Supported Validators

RedPen supports the following validators.

  • SentenceLength
  • InvalidExpression
  • InvalidWord
  • SpaceBeginningOfSentence
  • CommaNumber
  • WordNumber
  • SuggestExpression
  • InvalidSymbol
  • SymbolWithSpace
  • KatakanaEndHyphen
  • KatakanaSpellCheck
  • SectionLength
  • SpaceBetweenAlphabeticalWord
  • ParagraphNumber
  • ParagraphStartWith
  • Contraction
  • Spelling
  • DoubledWord
  • SuccessiveWord
  • DuplicatedSection
  • JapaneseStyle
  • DoubleNegative
  • FrequentSentenceStart
  • UnexpandedAcronym
  • WordFrequency
  • Hyphenation
  • NumberFormat
  • ParenthesizedSentence
  • WeakExpression

SentenceLength

SentenceLength validator checks the length of sentences in the input document. If the length of the sentence is greater than the specified maximum length, the validator generates a warning.

Properties

Property Default Value Description
max_len 50 Maximum length of sentence.

Supported langauges

SentenceLength can be applied to any languages.

InvalidExpression

InvalidExpression validator checks if input sentences contain invalid expressions (words or phrases). If the input sentence contains invalid expressions, the validator generates a warning.

Properties

Property Default Value Description
dict None File name of dictionary.
list None List of invalid expression split by comma.
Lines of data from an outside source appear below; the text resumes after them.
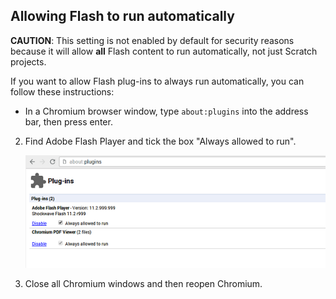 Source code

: ## Allowing Flash to run automatically

**CAUTION**: This setting is not enabled by default for security reasons because it will allow **all** Flash content to run automatically, not just Scratch projects. 

If you want to allow Flash plug-ins to always run automatically, you can follow these instructions:

- In a Chromium browser window, type `about:plugins` into the address bar, then press enter.
2. Find Adobe Flash Player and tick the box "Always allowed to run".

	![About plug-ins](images/about-plugins.png)
	
3. Close all Chromium windows and then reopen Chromium.


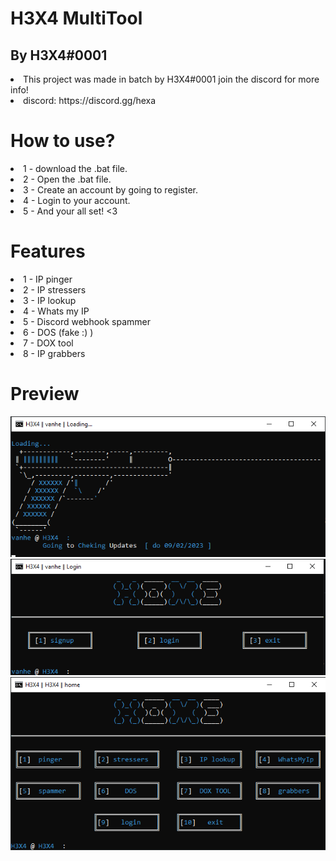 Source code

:# H3X4 MultiTool
## By H3X4#0001
<li>This project was made in batch by H3X4#0001 join the discord for more info!</li>
<li>discord: https://discord.gg/hexa</li>

# How to use?
<li>1 - download the .bat file.</li>
<li>2 - Open the .bat file.</li>
<li>3 - Create an account by going to register.</li>
<li>4 - Login to your account.</li>
<li>5 - And your all set! <3 </li>

# Features

<li>1 - IP pinger</li>
<li>2 - IP stressers</li>
<li>3 - IP lookup</li>
<li>4 - Whats my IP</li>
<li>5 - Discord webhook spammer</li>
<li>6 - DOS (fake :) )</li>
<li>7 - DOX tool</li>
<li>8 - IP grabbers</li>

# Preview

![image](https://github.com/HH3X4/H3X4-Multitool/blob/main/loading.png?raw=true)
![image](https://github.com/HH3X4/H3X4-Multitool/blob/main/start.png?raw=true)
![image](https://github.com/HH3X4/H3X4-Multitool/blob/main/home.png?raw=true)
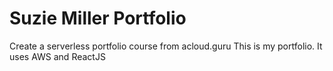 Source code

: # Suzie Miller Portfolio
Create a serverless portfolio course from acloud.guru
This is my portfolio. It uses AWS and ReactJS
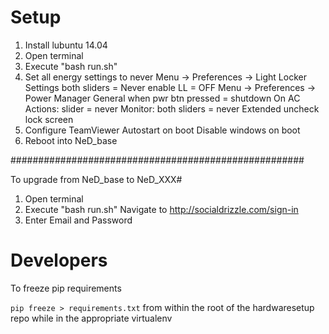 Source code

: # Setup

1. Install lubuntu 14.04
2. Open terminal
3. Execute "bash run.sh"
4. Set all energy settings to never
	Menu -> Preferences -> Light Locker Settings
		both sliders = Never
		enable LL = OFF
	Menu -> Preferences -> Power Manager
		General
			when pwr btn pressed = shutdown
		On AC
			Actions: slider = never
			Monitor: both sliders = never
		Extended
			uncheck lock screen
5. Configure TeamViewer
	Autostart on boot
	Disable windows on boot 
6. Reboot into NeD_base

#####################################################

To upgrade from NeD_base to NeD_XXX#

1. Open terminal
2. Execute "bash run.sh"
Navigate to http://socialdrizzle.com/sign-in
6. Enter Email and Password

# Developers

To freeze pip requirements

`pip freeze > requirements.txt` from within the root of the hardwaresetup repo while in the appropriate virtualenv

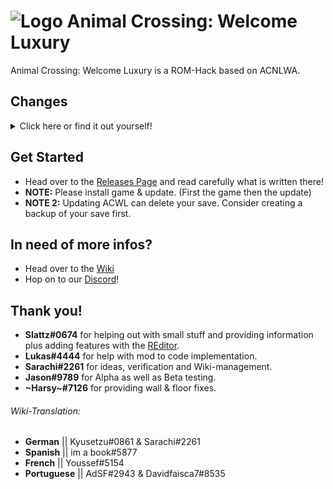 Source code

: # ![Logo](https://assets.gitlab-static.net/uploads/-/system/project/avatar/11357955/Logo_2.png) Animal Crossing: Welcome Luxury

Animal Crossing: Welcome Luxury is a ROM-Hack based on ACNLWA.

## Changes

<details class="spoiler">
<summary>Click here or find it out yourself!</summary>
- Fish bite first try
- Fish don't vanish when you run up to them
- Flowers never wilt (except black roses)
- Indestructable Flowers
- Instant Cyrus customizations
- Instant Mayor Permit
- Mosquitoes never bite
- New Font
- New Music
- No tripping
- QR Machine is unlocked
- Resetti is disabled
- Reworked Textures
- Stores are 24/7 open
- Take items to the island through the coolerbox
- Town-fruit = price of foreign fruits

[Detailed Changelog to be seen here.](CHANGELOG.md)

</details>

## Get Started

- Head over to the [Releases Page](https://gitlab.com/Kyusetzu/ACWL/-/releases) and read carefully what is written there!
- **NOTE:** Please install game & update. (First the game then the update)<br>
- **NOTE 2:** Updating ACWL can delete your save.
  Consider creating a backup of your save first.

## In need of more infos?

- Head over to the [Wiki](https://gitlab.com/Kyusetzu/ACWL/-/wikis/home)
- Hop on to our [Discord](https://discord.gg/5BkdzCG)!

## Thank you!

- **Slattz#0674** for helping out with small stuff and providing information plus adding features with the [REditor](https://github.com/Slattz/ACNL_REditor/).
- **Lukas#4444** for help with mod to code implementation.
- **Sarachi#2261** for ideas, verification and Wiki-management.
- **Jason#9789** for Alpha as well as Beta testing.
- **~Harsy~#7126** for providing wall & floor fixes.

###### Wiki-Translation:

- **German** || Kyusetzu#0861 & Sarachi#2261
- **Spanish** || im a book#5877
- **French** || Youssef#5154
- **Portuguese** || AdSF#2943 & Davidfaisca7#8535
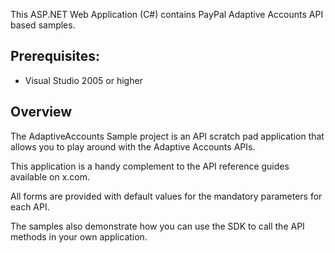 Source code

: This ASP.NET Web Application (C#) contains PayPal Adaptive Accounts API based samples. 

Prerequisites:
--------------
*	Visual Studio 2005 or higher

Overview
--------
The AdaptiveAccounts Sample project is an API scratch pad application that allows you to play around with the Adaptive Accounts APIs. 

This application is a handy complement to the API reference guides available on x.com. 

All forms are provided with default values for the mandatory parameters for each API.

The samples also demonstrate how you can use the SDK to call the API methods in your own application. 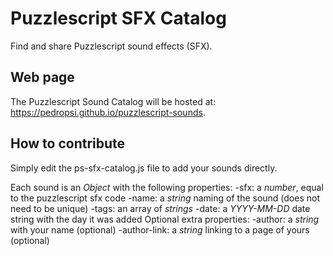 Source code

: # Puzzlescript SFX Catalog
Find and share Puzzlescript sound effects (SFX).

## Web page
The Puzzlescript Sound Catalog will be hosted at: https://pedropsi.github.io/puzzlescript-sounds.

## How to contribute
Simply edit the ps-sfx-catalog.js file to add your sounds directly.

Each sound is an *Object* with the following properties:
-sfx: a *number*, equal to the puzzlescript sfx code 
-name: a *string* naming of the sound (does not need to be unique)
-tags: an array of *strings*
-date: a *YYYY-MM-DD* date string with the day it was added
Optional extra properties:
-author: a *string* with your name (optional)
-author-link: a *string* linking to a page of yours (optional)
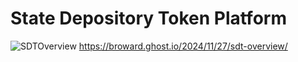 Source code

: # State Depository Token Platform
![SDTOverview](https://github.com/user-attachments/assets/901a9001-9de4-4d9b-a56a-de947133a5dd)
https://broward.ghost.io/2024/11/27/sdt-overview/

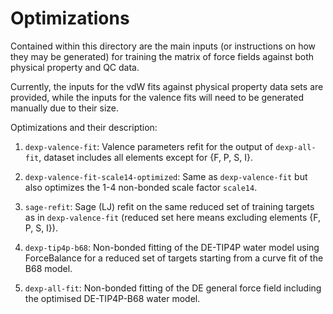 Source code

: # Optimizations


Contained within this directory are the main inputs (or instructions on how they may be generated)
for training the matrix of force fields against both physical property and QC data.

Currently, the inputs for the vdW fits against physical property data sets are provided, while the
inputs for the valence fits will need to be generated manually due to their size.

Optimizations and their description:
1. `dexp-valence-fit`: Valence parameters refit for the output of `dexp-all-fit`, dataset includes all elements except for {F, P, S, I}.

2. `dexp-valence-fit-scale14-optimized`: Same as `dexp-valence-fit` but also optimizes the 1-4 non-bonded scale factor `scale14`.

3. `sage-refit`: Sage (LJ) refit on the same reduced set of training targets as in `dexp-valence-fit` (reduced set here means excluding elements {F, P, S, I}).

4. `dexp-tip4p-b68`: Non-bonded fitting of the DE-TIP4P water model using ForceBalance for a reduced set of targets
starting from a curve fit of the B68 model. 

5. `dexp-all-fit`: Non-bonded fitting of the DE general force field including the optimised DE-TIP4P-B68 water model.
The dictionary is a set of words or expressions. The following is an example of a dictionary.

like
you know
hey
kidding
what the hell
...

Supported langauges

InvalidExpression can be applied to any languages.

InvalidWord

InvalidWord validator checks if input sentences contain invalid words. If the input sentence contains invalid words, the validator generates a warning.

Properties

Property Default Value Description
dict None File name of dictionary.
list None List of invalid expression split by comma.

The dictionary is a set of words. The following is an example of a dictionary.

like
hey
wow
...

Supported Languages

InvalidWord can be any of langauges (but the default dictionaries are supplied only for English and Japanese).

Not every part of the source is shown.